The repository releases the speech embeddings learned by Speech2Vec proposed by Chung and Glass (2018). Feel free to contact me for any questions.
Speech2Vec is a recently proposed deep neural network architecture capable of representing variable-length speech segments as real-valued, fixed-dimensional speech embeddings that capture the semantics of the segments---It can be viewed as a speech version of Word2Vec! The training of Speech2Vec borrows the metholodogy of skip-grams & CBOW from Word2Vec and is thus unsupervised, i.e., we do not need to know the word identity of a speech segment. Please refer to the original paper for more details.

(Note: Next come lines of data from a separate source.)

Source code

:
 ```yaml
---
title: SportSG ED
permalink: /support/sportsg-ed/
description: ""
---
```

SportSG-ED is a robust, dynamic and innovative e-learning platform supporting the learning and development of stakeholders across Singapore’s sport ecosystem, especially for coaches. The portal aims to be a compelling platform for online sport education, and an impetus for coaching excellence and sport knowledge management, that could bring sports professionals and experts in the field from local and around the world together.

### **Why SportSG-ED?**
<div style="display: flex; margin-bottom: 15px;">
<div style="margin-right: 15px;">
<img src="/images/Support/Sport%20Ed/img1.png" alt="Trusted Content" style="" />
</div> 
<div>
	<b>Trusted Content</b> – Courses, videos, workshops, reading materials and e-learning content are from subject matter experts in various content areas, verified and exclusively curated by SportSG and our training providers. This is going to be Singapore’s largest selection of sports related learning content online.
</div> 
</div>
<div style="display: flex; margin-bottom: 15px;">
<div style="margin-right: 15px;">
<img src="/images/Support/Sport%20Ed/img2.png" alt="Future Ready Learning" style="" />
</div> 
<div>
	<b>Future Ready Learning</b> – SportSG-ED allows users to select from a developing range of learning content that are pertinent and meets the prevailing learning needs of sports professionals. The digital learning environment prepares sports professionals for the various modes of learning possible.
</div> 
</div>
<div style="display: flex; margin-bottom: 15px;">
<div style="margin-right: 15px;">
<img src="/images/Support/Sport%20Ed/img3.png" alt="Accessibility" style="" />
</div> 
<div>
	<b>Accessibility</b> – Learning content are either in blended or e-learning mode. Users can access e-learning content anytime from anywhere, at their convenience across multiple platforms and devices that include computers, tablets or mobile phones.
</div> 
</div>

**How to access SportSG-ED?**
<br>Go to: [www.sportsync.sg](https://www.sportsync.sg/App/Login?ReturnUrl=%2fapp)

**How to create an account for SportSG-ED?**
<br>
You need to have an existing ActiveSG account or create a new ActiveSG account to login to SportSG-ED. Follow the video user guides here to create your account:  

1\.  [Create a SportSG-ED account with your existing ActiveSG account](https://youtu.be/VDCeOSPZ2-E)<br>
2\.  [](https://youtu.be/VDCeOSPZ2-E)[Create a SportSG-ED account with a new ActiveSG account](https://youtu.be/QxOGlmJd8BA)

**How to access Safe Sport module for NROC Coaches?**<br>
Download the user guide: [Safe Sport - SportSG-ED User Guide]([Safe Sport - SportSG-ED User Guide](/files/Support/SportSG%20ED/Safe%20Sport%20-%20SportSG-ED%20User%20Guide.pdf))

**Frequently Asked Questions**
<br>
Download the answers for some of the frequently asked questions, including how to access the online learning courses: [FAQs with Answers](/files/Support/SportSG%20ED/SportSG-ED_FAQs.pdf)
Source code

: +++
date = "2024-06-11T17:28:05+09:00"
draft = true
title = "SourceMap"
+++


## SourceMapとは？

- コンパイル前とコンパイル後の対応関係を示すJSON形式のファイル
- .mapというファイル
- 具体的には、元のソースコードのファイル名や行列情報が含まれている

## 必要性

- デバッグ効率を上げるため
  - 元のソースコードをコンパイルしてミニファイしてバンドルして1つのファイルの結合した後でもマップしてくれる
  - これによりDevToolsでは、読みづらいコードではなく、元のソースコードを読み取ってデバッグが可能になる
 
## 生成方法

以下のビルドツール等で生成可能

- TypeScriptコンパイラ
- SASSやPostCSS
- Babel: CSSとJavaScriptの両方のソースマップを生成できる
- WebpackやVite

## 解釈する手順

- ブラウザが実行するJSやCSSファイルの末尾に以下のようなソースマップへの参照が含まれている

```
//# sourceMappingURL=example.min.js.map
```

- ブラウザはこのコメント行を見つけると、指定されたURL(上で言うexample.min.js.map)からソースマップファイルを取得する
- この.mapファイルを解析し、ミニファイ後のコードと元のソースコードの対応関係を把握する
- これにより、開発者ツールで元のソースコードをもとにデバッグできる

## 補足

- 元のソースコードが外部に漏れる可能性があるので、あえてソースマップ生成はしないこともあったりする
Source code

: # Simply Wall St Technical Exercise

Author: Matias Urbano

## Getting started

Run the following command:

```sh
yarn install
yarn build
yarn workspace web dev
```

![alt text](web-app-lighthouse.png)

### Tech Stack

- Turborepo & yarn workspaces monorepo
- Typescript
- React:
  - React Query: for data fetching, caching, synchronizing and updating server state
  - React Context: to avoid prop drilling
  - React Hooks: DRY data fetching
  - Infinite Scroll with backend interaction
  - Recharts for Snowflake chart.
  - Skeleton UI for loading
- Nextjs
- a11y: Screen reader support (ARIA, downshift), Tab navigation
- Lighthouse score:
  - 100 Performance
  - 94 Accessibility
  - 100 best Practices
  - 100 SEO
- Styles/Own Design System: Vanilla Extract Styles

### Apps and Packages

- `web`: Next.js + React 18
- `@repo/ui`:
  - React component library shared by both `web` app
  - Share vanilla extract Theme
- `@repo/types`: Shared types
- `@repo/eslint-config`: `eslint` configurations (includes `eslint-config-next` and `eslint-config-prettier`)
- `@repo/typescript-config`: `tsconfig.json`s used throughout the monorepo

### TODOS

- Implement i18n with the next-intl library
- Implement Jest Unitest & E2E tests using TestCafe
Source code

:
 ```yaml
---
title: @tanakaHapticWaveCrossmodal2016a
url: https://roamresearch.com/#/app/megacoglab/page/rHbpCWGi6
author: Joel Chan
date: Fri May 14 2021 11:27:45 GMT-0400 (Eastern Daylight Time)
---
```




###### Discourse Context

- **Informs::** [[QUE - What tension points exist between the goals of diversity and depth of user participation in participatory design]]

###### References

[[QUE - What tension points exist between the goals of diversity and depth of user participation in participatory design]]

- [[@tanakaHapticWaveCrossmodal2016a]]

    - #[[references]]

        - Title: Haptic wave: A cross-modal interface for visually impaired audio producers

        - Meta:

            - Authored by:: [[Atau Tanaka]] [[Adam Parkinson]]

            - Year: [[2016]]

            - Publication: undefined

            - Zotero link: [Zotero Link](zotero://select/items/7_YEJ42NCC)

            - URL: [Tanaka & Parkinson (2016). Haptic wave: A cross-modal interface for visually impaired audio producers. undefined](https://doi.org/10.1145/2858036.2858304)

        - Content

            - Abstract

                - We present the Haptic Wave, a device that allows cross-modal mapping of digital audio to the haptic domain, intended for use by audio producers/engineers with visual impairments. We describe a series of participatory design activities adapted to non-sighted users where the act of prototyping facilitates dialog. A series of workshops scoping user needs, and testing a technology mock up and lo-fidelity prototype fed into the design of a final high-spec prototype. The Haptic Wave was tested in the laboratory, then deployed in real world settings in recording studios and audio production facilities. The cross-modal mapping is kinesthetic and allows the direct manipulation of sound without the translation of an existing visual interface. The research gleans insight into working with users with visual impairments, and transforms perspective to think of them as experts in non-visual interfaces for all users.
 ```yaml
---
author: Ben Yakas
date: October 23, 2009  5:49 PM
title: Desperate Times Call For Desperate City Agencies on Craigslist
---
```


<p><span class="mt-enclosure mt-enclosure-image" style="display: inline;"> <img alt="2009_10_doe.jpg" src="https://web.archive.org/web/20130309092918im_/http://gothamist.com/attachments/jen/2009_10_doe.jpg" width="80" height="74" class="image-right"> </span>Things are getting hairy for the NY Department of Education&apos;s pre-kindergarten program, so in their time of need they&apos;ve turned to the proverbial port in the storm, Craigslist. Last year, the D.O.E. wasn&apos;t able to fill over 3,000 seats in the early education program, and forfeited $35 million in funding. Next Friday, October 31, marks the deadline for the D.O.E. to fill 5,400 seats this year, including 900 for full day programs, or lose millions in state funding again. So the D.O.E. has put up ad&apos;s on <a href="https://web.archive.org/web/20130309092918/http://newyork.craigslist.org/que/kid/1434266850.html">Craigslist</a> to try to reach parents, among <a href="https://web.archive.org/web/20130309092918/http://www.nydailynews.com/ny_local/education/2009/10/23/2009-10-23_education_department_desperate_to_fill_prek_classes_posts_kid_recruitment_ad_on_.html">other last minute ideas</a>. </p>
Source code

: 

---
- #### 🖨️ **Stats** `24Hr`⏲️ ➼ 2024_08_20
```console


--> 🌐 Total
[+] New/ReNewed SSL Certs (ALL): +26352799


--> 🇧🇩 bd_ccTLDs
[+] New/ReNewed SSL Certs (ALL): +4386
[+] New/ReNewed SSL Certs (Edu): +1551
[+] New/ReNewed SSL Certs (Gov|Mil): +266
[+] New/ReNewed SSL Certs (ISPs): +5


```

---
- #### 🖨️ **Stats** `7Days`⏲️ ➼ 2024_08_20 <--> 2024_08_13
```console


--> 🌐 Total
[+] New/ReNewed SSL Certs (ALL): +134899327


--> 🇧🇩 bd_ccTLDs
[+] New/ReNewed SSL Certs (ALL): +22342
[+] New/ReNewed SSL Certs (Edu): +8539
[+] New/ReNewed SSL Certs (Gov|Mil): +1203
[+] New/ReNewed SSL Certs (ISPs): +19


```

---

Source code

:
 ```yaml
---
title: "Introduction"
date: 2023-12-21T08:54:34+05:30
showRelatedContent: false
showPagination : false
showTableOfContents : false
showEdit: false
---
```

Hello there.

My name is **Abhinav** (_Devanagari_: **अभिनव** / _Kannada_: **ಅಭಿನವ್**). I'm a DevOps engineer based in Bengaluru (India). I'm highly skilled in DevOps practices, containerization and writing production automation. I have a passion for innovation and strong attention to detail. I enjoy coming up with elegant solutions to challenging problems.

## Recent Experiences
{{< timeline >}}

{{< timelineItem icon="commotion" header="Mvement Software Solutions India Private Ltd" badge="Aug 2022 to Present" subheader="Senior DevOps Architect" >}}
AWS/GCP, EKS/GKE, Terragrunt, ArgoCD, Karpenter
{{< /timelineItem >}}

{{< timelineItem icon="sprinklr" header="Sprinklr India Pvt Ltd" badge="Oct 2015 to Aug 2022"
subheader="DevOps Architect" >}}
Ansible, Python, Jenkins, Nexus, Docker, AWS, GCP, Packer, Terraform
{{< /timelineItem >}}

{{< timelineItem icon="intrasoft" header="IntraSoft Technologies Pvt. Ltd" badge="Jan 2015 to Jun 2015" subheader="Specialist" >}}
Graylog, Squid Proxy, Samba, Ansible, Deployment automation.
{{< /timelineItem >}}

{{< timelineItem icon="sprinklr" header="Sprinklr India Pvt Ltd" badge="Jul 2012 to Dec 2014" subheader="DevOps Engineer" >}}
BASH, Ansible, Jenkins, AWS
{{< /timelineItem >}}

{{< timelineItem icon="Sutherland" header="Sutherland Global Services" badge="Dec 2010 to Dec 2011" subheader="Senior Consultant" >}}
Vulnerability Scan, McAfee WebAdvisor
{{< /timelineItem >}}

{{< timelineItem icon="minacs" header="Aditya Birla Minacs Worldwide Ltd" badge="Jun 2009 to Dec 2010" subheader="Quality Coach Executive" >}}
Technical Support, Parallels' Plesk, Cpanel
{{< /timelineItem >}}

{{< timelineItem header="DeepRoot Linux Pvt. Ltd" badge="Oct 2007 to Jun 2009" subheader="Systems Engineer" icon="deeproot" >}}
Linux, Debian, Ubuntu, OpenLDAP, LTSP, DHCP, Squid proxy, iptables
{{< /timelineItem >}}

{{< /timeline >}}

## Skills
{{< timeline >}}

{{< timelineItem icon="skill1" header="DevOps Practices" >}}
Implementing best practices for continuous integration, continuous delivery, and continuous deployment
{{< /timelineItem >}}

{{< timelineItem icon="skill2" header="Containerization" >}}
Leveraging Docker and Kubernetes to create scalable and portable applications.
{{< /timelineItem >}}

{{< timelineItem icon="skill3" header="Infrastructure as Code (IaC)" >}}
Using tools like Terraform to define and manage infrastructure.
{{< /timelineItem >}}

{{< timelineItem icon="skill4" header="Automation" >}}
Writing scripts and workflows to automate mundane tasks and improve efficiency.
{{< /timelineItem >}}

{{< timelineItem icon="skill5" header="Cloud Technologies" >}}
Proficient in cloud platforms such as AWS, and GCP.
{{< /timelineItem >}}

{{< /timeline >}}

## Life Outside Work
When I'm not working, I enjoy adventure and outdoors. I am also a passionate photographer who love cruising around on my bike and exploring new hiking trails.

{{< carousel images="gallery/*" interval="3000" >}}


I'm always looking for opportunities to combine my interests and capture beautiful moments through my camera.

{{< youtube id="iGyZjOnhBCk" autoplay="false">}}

In this repository, we release the speech embeddings of different dimensionalities learned by Speech2Vec using skip-grams as the training methodology. The model is trained on a corpus consisting of about 500 hours of speech from LibriSpeech (the clean-360 + clean-100 subsets). We also include the word embeddings learned by skip-grams Word2Vec trained on the transcript of the same speech corpus.
Dim | Speech2Vec | Word2Vec |
---|---|---|
50 | file | file |
100 | file | file |
200 | file | file |
300 | file | file |
The following figure shows the relationship between the dimensionality of the speech/word embeddings and the performance (higher the better) on a word similarity benchmark (MTurk-771) computed using this toolkit. Again, please refer to the original paper for task descriptions.
If you use the embeddings in your work, please consider citing:
@inproceedings{chung2018speech2vec,
title = {Speech2vec: A sequence-to-sequence framework for learning word embeddings from speech},
author = {Chung, Yu-An and Glass, James},
booktitle = {INTERSPEECH},
year = {2018}
}